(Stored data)
────────
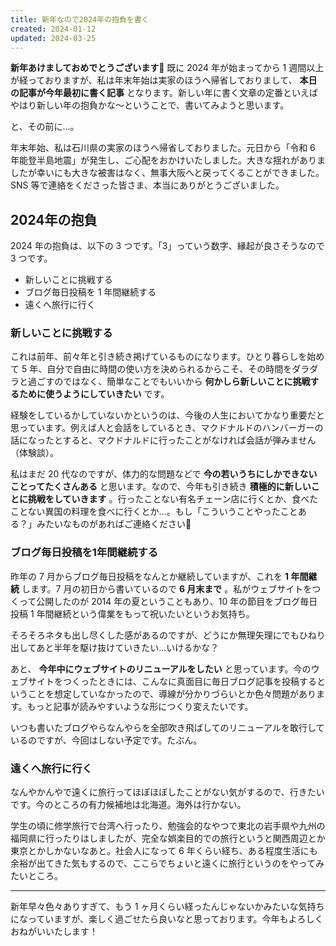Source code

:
 ```yaml
---
title: 新年なので2024年の抱負を書く
created: 2024-01-12
updated: 2024-03-25
---
```


**新年あけましておめでとうございます🎍** 既に 2024 年が始まってから 1 週間以上が経っておりますが、私は年末年始は実家のほうへ帰省しておりまして、 **本日の記事が今年最初に書く記事** となります。新しい年に書く文章の定番といえばやはり新しい年の抱負かな～ということで、書いてみようと思います。

と、その前に…。

年末年始、私は石川県の実家のほうへ帰省しておりました。元日から「令和 6 年能登半島地震」が発生し、ご心配をおかけいたしました。大きな揺れがありましたが幸いにも大きな被害はなく、無事大阪へと戻ってくることができました。SNS 等で連絡をくださった皆さま、本当にありがとうございました。

## 2024年の抱負

2024 年の抱負は、以下の 3 つです。「3」っていう数字、縁起が良さそうなので 3 つです。

- 新しいことに挑戦する
- ブログ毎日投稿を 1 年間継続する
- 遠くへ旅行に行く

### 新しいことに挑戦する

これは前年、前々年と引き続き掲げているものになります。ひとり暮らしを始めて 5 年、自分で自由に時間の使い方を決められるからこそ、その時間をダラダラと過ごすのではなく、簡単なことでもいいから **何かしら新しいことに挑戦するために使うようにしていきたい** です。

経験をしているかしていないかというのは、今後の人生においてかなり重要だと思っています。例えば人と会話をしているとき、マクドナルドのハンバーガーの話になったとすると、マクドナルドに行ったことがなければ会話が弾みません（体験談）。

私はまだ 20 代なのですが、体力的な問題などで **今の若いうちにしかできないことってたくさんある** と思います。なので、今年も引き続き **積極的に新しいことに挑戦をしていきます** 。行ったことない有名チェーン店に行くとか、食べたことない異国の料理を食べに行くとか…。もし「こういうことやったことある？」みたいなものがあればご連絡ください🙏

### ブログ毎日投稿を1年間継続する

昨年の 7 月からブログ毎日投稿をなんとか継続していますが、これを **1 年間継続** します。7 月の初日から書いているので **6 月末まで** 。私がウェブサイトをつくって公開したのが 2014 年の夏ということもあり、10 年の節目をブログ毎日投稿 1 年間継続という偉業をもって祝いたいというお気持ち。

そろそろネタも出し尽くした感があるのですが、どうにか無理矢理にでもひねり出してあと半年を駆け抜けていきたい…いけるかな？

あと、 **今年中にウェブサイトのリニューアルをしたい** と思っています。今のウェブサイトをつくったときには、こんなに真面目に毎日ブログ記事を投稿するということを想定していなかったので、導線が分かりづらいとか色々問題があります。もっと記事が読みやすいような形につくり変えたいです。

いつも書いたブログやらなんやらを全部吹き飛ばしてのリニューアルを敢行しているのですが、今回はしない予定です。たぶん。

### 遠くへ旅行に行く

なんやかんやで遠くに旅行ってほぼほぼしたことがない気がするので、行きたいです。今のところの有力候補地は北海道。海外は行かない。

学生の頃に修学旅行で台湾へ行ったり、勉強会的なやつで東北の岩手県や九州の福岡県に行ったりはしましたが、完全な娯楽目的での旅行というと関西周辺とか東京とかしかないなあと。社会人になって 6 年くらい経ち、ある程度生活にも余裕が出てきた気もするので、ここらでちょいと遠くに旅行というのをやってみたいところ。

---

新年早々色々ありすぎて、もう 1 ヶ月くらい経ったんじゃないかみたいな気持ちになっていますが、楽しく過ごせたら良いなと思っております。今年もよろしくおねがいいたします！
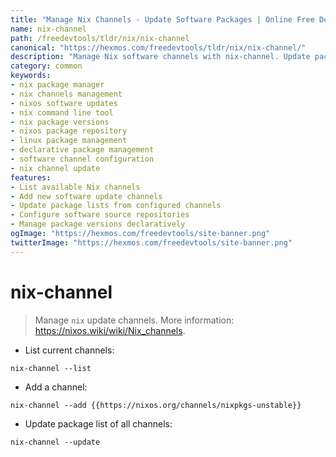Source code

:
 ```yaml
---
title: "Manage Nix Channels - Update Software Packages | Online Free DevTools by Hexmos"
name: nix-channel
path: /freedevtools/tldr/nix/nix-channel
canonical: "https://hexmos.com/freedevtools/tldr/nix/nix-channel/"
description: "Manage Nix software channels with nix-channel. Update package lists, add new channels, and control software sources effortlessly. Free online tool, no registration required."
category: common
keywords:
- nix package manager
- nix channels management
- nixos software updates
- nix command line tool
- nix package versions
- nixos package repository
- linux package management
- declarative package management
- software channel configuration
- nix channel update
features:
- List available Nix channels
- Add new software update channels
- Update package lists from configured channels
- Configure software source repositories
- Manage package versions declaratively
ogImage: "https://hexmos.com/freedevtools/site-banner.png"
twitterImage: "https://hexmos.com/freedevtools/site-banner.png"
---
```


# nix-channel

> Manage `nix` update channels.
> More information: <https://nixos.wiki/wiki/Nix_channels>.

- List current channels:

`nix-channel --list`

- Add a channel:

`nix-channel --add {{https://nixos.org/channels/nixpkgs-unstable}}`

- Update package list of all channels:

`nix-channel --update`
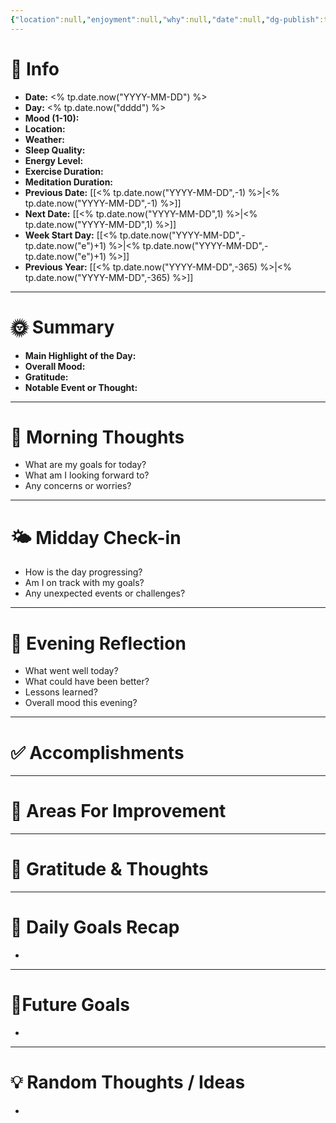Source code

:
 ```yaml
---
{"location":null,"enjoyment":null,"why":null,"date":null,"dg-publish":true,"dg-home":null,"tags":["dailyreviews"],"aliases":null,"meditation":null,"exercise":null,"sleep_quality":null,"mood":null,"energy_level":null,"weather":null,"permalink":"/templates/daily-note-template/","dgPassFrontmatter":true,"updated":"2025-04-30T14:33:28.648+05:30"}
---
```


# 📅 Info
- **Date:** <% tp.date.now("YYYY-MM-DD") %>
- **Day:** <% tp.date.now("dddd") %>
- **Mood (1-10):** 
- **Location:** 
- **Weather:** 
- **Sleep Quality:** 
- **Energy Level:** 
- **Exercise Duration:** 
- **Meditation Duration:** 
- **Previous Date:** [[<% tp.date.now("YYYY-MM-DD",-1) %>\|<% tp.date.now("YYYY-MM-DD",-1) %>]]
- **Next Date:** [[<% tp.date.now("YYYY-MM-DD",1) %>\|<% tp.date.now("YYYY-MM-DD",1) %>]]
- **Week Start Day:** [[<% tp.date.now("YYYY-MM-DD",-tp.date.now("e")+1) %>\|<% tp.date.now("YYYY-MM-DD",-tp.date.now("e")+1) %>]]
- **Previous Year:** [[<% tp.date.now("YYYY-MM-DD",-365) %>\|<% tp.date.now("YYYY-MM-DD",-365) %>]]

---

# 🌞 Summary
- **Main Highlight of the Day:** 
- **Overall Mood:** 
- **Gratitude:** 
- **Notable Event or Thought:** 

---

# 🧠 Morning Thoughts
- What are my goals for today?
- What am I looking forward to?
- Any concerns or worries?

---

# 🌤️ Midday Check-in
- How is the day progressing?
- Am I on track with my goals?
- Any unexpected events or challenges?

---

# 🌙 Evening Reflection
- What went well today?
- What could have been better?
- Lessons learned?
- Overall mood this evening?

---

# ✅ Accomplishments



---

# 🔄 Areas For Improvement



---

# 🙏 Gratitude & Thoughts



---

# 🎯 Daily Goals Recap
 - 

---

# 🌌Future Goals
 - 

---

# 💡 Random Thoughts / Ideas
- 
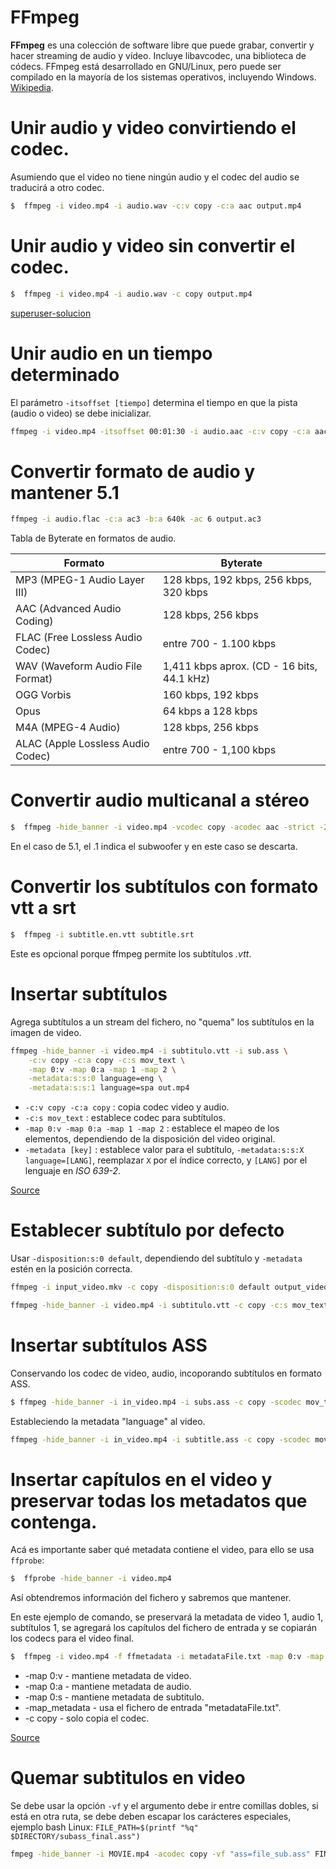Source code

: # FFmpeg

**FFmpeg** es una colección de software libre que puede grabar, convertir y hacer streaming de audio y vídeo. Incluye libavcodec, una biblioteca de códecs. FFmpeg está desarrollado en GNU/Linux, pero puede ser compilado en la mayoría de los sistemas operativos, incluyendo Windows. [Wikipedia](https://es.wikipedia.org/wiki/FFmpeg). 


# Unir audio y video convirtiendo el codec.

Asumiendo que el video no tiene ningún audio y el codec del audio se traducirá a otro codec.

```bash
$  ffmpeg -i video.mp4 -i audio.wav -c:v copy -c:a aac output.mp4
```


# Unir audio y video sin convertir el codec.

```bash
$  ffmpeg -i video.mp4 -i audio.wav -c copy output.mp4
```

[superuser-solucion](https://superuser.com/questions/277642/how-to-merge-audio-and-video-file-in-ffmpeg)


# Unir audio en un tiempo determinado

El parámetro `-itsoffset [tiempo]` determina el tiempo en que la pista (audio o video) se debe inicializar.

```bash
ffmpeg -i video.mp4 -itsoffset 00:01:30 -i audio.aac -c:v copy -c:a aac -map 0:v:0 -map 1:a:0 output.mp4
```

# Convertir formato de audio y mantener 5.1

```bash
ffmpeg -i audio.flac -c:a ac3 -b:a 640k -ac 6 output.ac3
```

Tabla de Byterate en formatos de audio.

| Formato | Byterate |
|-|-|
| MP3 (MPEG-1 Audio Layer III) |128 kbps, 192 kbps, 256 kbps, 320 kbps |
| AAC (Advanced Audio Coding) | 128 kbps, 256 kbps |
| FLAC (Free Lossless Audio Codec) | entre 700 - 1.100 kbps |
| WAV (Waveform Audio File Format) | 1,411 kbps aprox. (CD - 16 bits, 44.1 kHz) |
| OGG Vorbis | 160 kbps, 192 kbps |
| Opus | 64 kbps a 128 kbps |
| M4A (MPEG-4 Audio) | 128 kbps, 256 kbps |
| ALAC (Apple Lossless Audio Codec) | entre 700 - 1,100 kbps |


# Convertir audio multicanal a stéreo

```bash
$  ffmpeg -hide_banner -i video.mp4 -vcodec copy -acodec aac -strict -2 -ab 320K -ac 2 output.mp4
```

En el caso de 5.1, el .1 indica el subwoofer y en este caso se descarta.


# Convertir los subtítulos con formato vtt a srt

```bash
$  ffmpeg -i subtitle.en.vtt subtitle.srt
```

Este es opcional porque ffmpeg permite los subtítulos *.vtt*.



# Insertar subtítulos

Agrega subtítulos a un stream del fichero, no "quema" los subtítulos en la imagen de video.

```bash
ffmpeg -hide_banner -i video.mp4 -i subtitulo.vtt -i sub.ass \
    -c:v copy -c:a copy -c:s mov_text \
    -map 0:v -map 0:a -map 1 -map 2 \
    -metadata:s:s:0 language=eng \
    -metadata:s:s:1 language=spa out.mp4
```

* `-c:v copy -c:a copy` : copia codec video y audio.
* `-c:s mov_text` : establece codec para subtítulos.
* `-map 0:v -map 0:a -map 1 -map 2` : establece el mapeo de los elementos, dependiendo de la disposición del video original.
* `-metadata [key]` : establece valor para el subtítulo, `-metadata:s:s:X language=[LANG]`, reemplazar `X` por el índice correcto, y `[LANG]` por el lenguaje en *ISO 639-2*.
	

[Source](https://bernd.dev/2020/04/adding-subtitles/)


# Establecer subtítulo por defecto

Usar `-disposition:s:0 default`, dependiendo del subtítulo y `-metadata` estén en la posición correcta.

```bash
ffmpeg -i input_video.mkv -c copy -disposition:s:0 default output_video.mkv
```

```bash
ffmpeg -hide_banner -i video.mp4 -i subtitulo.vtt -c copy -c:s mov_text -metadata:s:s:0 language=eng -disposition:s:0 default  out.mp4
```



# Insertar subtítulos ASS

Conservando los codec de video, audio, incoporando subtítulos en formato ASS.

```bash
$ ffmpeg -hide_banner -i in_video.mp4 -i subs.ass -c copy -scodec mov_text -map 0 -map 1 out_video.mp4
```

Estableciendo la metadata "language" al video.

```bash
ffmpeg -hide_banner -i in_video.mp4 -i subtitle.ass -c copy -scodec mov_text -metadata:s:s:0 -language=esp out_video.mp4
```


# Insertar capítulos en el video y preservar todas los metadatos que contenga.

Acá es importante saber qué metadata contiene el video, para ello se usa `ffprobe`:

```bash
$  ffprobe -hide_banner -i video.mp4
```

Así obtendremos información del fichero y sabremos que mantener.

En este ejemplo de comando, se preservará la metadata de video 1, audio 1, subtítulos 1, se agregará los capítulos del fichero de entrada y se copiarán los codecs para el video final.

```bash
$  ffmpeg -i video.mp4 -f ffmetadata -i metadataFile.txt -map 0:v -map 0:a -map 0:s -map_metadata 1 -map_chapters 1 -c copy outVideo.mp4
```

* -map 0:v - mantiene metadata de video.
* -map 0:a - mantiene metadata de audio.
* -map 0:s - mantiene metadata de subtitulo.
* -map_metadata - usa el fichero de entrada "metadataFile.txt".
* -c copy - solo copia el codec.


[Source](https://stackoverflow.com/questions/70280531/problems-adding-chapters-ffmpeg)



# Quemar subtitulos en video

Se debe usar la opción `-vf` y el argumento debe ir entre comillas dobles, si está en otra ruta, se debe deben escapar los carácteres especiales, ejemplo bash Linux: `FILE_PATH=$(printf "%q" $DIRECTORY/subass_final.ass")`

```bash
fmpeg -hide_banner -i MOVIE.mp4 -acodec copy -vf "ass=file_sub.ass" FINAL_MOVIE.mp4
```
────────
> [PROMPT]:
All lines with the word "freedevtools" must be located in the data and copied.

> [EXPECTED OUTPUT]:
path: /freedevtools/tldr/nix/nix-channel
canonical: "https://hexmos.com/freedevtools/tldr/nix/nix-channel/"
ogImage: "https://hexmos.com/freedevtools/site-banner.png"
twitterImage: "https://hexmos.com/freedevtools/site-banner.png"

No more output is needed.